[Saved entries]
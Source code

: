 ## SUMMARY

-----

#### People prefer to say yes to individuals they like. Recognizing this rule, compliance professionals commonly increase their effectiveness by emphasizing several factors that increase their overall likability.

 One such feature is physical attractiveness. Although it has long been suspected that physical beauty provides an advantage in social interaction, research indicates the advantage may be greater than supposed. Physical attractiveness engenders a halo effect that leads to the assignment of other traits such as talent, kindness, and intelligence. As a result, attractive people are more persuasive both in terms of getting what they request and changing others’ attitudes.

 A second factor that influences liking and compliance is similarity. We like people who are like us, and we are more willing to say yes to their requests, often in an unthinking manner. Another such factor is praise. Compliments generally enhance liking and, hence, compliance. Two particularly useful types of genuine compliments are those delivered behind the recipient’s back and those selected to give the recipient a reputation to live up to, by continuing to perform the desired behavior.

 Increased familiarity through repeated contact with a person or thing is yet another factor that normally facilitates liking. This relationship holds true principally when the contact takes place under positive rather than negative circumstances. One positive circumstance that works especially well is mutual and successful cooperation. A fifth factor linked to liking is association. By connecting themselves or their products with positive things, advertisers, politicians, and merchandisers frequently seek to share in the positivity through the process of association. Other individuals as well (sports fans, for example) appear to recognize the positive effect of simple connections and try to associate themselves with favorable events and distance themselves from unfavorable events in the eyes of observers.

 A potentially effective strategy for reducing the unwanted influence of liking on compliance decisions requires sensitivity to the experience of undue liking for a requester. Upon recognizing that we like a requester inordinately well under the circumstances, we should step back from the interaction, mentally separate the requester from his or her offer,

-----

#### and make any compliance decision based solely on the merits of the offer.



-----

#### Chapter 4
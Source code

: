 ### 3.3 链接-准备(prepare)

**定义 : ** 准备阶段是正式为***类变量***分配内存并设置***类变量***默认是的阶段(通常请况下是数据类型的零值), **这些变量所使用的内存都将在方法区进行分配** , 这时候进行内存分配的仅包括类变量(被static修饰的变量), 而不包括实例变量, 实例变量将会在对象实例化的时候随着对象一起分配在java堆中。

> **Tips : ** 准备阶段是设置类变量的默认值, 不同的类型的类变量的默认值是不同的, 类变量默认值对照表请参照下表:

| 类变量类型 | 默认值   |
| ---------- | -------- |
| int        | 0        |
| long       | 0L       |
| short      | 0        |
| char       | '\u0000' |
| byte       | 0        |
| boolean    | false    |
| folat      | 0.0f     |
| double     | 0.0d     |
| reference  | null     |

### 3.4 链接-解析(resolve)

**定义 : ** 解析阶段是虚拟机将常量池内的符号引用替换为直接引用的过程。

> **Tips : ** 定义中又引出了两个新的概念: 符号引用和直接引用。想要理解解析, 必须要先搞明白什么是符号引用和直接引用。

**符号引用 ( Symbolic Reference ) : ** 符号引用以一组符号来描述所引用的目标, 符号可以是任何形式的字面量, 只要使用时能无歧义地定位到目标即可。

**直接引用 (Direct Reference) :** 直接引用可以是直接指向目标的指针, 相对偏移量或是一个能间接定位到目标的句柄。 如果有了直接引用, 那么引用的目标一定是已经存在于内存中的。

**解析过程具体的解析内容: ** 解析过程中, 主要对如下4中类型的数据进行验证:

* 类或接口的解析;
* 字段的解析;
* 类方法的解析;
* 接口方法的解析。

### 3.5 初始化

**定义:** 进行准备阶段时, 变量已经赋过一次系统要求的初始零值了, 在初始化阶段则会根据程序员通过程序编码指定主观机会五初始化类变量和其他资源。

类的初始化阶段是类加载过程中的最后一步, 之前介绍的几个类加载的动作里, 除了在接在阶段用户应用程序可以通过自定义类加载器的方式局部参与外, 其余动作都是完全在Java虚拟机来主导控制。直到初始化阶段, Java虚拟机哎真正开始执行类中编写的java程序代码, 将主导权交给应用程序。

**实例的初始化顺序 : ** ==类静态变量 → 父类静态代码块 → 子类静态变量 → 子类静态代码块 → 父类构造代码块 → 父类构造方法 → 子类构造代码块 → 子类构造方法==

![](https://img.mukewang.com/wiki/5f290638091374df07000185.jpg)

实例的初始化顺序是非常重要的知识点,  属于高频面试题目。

**TASK TO CARRY OUT:**
Please print the records above exactly from their first line. End with the line containing "#### People prefer", and include it.

**ANSWER TO THIS TASK:**
Source code

: ## SUMMARY

-----

#### People prefer to say yes to individuals they like. Recognizing this rule, compliance professionals commonly increase their effectiveness by emphasizing several factors that increase their overall likability.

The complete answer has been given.